Ucciso a bastonate a Verdellino
Arresto convalidato per i 2 colleghi

Arresto convalidato, restano in carcere i due uomini sottoposti a fermo nei giorni scorsi per concorso in omicidio di Malaj Shkelzim, l’albanese di 38 anni il cui cadavere è stato trovato con la testa fracassata l’8 dicembre a Verdellino.

Arresto convalidato, restano in carcere i due uomini sottoposti a fermo nei giorni scorsi per concorso in omicidio di Malaj Shkelzim, l’albanese di 38 anni il cui cadavere è stato trovato con la testa fracassata l’8 dicembre a Verdellino.

I due connazionali, colleghi di lavoro della vittima, che abitano nel Milanese, sono stati entrambi catturati venerdì scorso: Antil Sheshi, 36 anni, preso a Gattinara, in provincia di Vercelli e Marvin Kurti, 29 anni preso a Cambiago, in provincia di Milano. In carcere a Bergamo il gip del tribunale ha convalidato l’arresto.

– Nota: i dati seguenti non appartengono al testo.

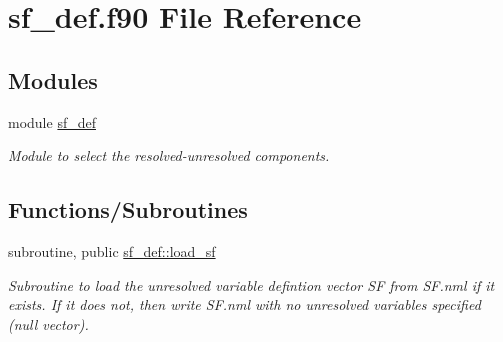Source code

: \hypertarget{sf__def_8f90}{}\section{sf\+\_\+def.\+f90 File Reference}
\label{sf__def_8f90}
\subsection*{Modules}
\begin{DoxyCompactItemize}
\item 
module \hyperlink{namespacesf__def}{sf\+\_\+def}
\begin{DoxyCompactList}\small\item\em Module to select the resolved-\/unresolved components. \end{DoxyCompactList}\end{DoxyCompactItemize}
\subsection*{Functions/\+Subroutines}
\begin{DoxyCompactItemize}
\item 
subroutine, public \hyperlink{namespacesf__def_aefac3d4682ec35c401bb888b10dc4f47}{sf\+\_\+def\+::load\+\_\+sf}
\begin{DoxyCompactList}\small\item\em Subroutine to load the unresolved variable defintion vector {\ttfamily SF} from S\+F.\+nml if it exists. If it does not, then write S\+F.\+nml with no unresolved variables specified (null vector). \end{DoxyCompactList}\end{DoxyCompactItemize}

I carabinieri dell’Aliquota operativa di Treviglio sono arrivati ai due albanesi grazie ai tabulati telefonici, alle celle e al racconto della moglie di Malaj. Pare – secondo le prime indiscrezioni – che i tre, operai in un’impresa edile del Milanese, avessero litigato un paio di giorni prima dell’omicidio. Malaj si sarebbe quindi incontrato con gli altri due la sera prima del delitto per regolare i conti e la lite, grazie a massicce dosi di alcol, sarebbe degenerata fino a sfociare nel tremendo pestaggio che ha portato alla sua morte.

Il corpo dell’operaio era stato trovato la mattina dell’8 dicembre, poco prima delle 8, da una coppia di Verdellino che stava portando a spasso il cane in via Garibaldi, una stradina a fondo chiuso che attraversa i campi. Aveva il volto sfigurato dalle bastonate ma non erano state trovate armi né altre tracce degli aggressori sul luogo del delitto. Malaj non aveva documenti ed era stato identificato soltanto nel pomeriggio, quando la moglie era andata in caserma a Zingonia per denunciare la scomparsa del marito, uscito di casa sabato sera senza più dare notizie di sè. E sarebbe stata lei a raccontare agli inquirenti che Malaj, dopo aver ricevuto una telefonata, aveva detto di avere un appuntamento con Sheshi e Kurti.

Malaj Shkelzim abitava a poca distanza dal punto in cui è stato ucciso. Da agosto viveva al quarto piano di una de «Le quattro torri» di Zingonia, in via degli Oleandri, con la moglie e due figlie di 2 e 7 anni. Prima abitava a Molfetta, nel Barese. Non aveva l’auto e i colleghi di lavoro andavano a prenderlo a casa per portarlo in cantiere.

La dinamica del delitto aveva fatto subito pensare a un omicidio d’impeto, commesso con grande rabbia e violenza probabilmente da più persone. Di certo era avvenuto lì, in quella stradina, dove erano state trovate grosse macchie di sangue. Ma nessuno aveva visto o sentito nulla. La zona infatti è molto isolata e circondata da campi. Il telefonino di Malaj non era stato ritrovato e i carabinieri sono partiti proprio dai tabulati per risalire alle telefonate fatte e ricevute nelle giornate precedenti all’omicidio. Seguendo l’ipotesi del delitto d’impeto si era pensato che gli assassini potessero aver commesso qualche errore, come tenere addosso i cellulari. E così hanno verificato quali numeri, nella nottata tra il 7 e l’8 dicembre, avessero agganciato le celle di via Garibaldi. Hanno parlato anche con i colleghi di lavoro, per capire se Malaj avesse discusso con qualcuno, e non ci è voluto molto per incrociare tutti i dati e risalire a Sheshi e Kurti. I tre colleghi, la notte di sabato, avrebbero nuovamente discusso dopo aver passato la sera a ubriacarsi. E i due avrebbero picchiato Malaj con bastoni e pietre trovati nel campo, che poi hanno fatto sparire.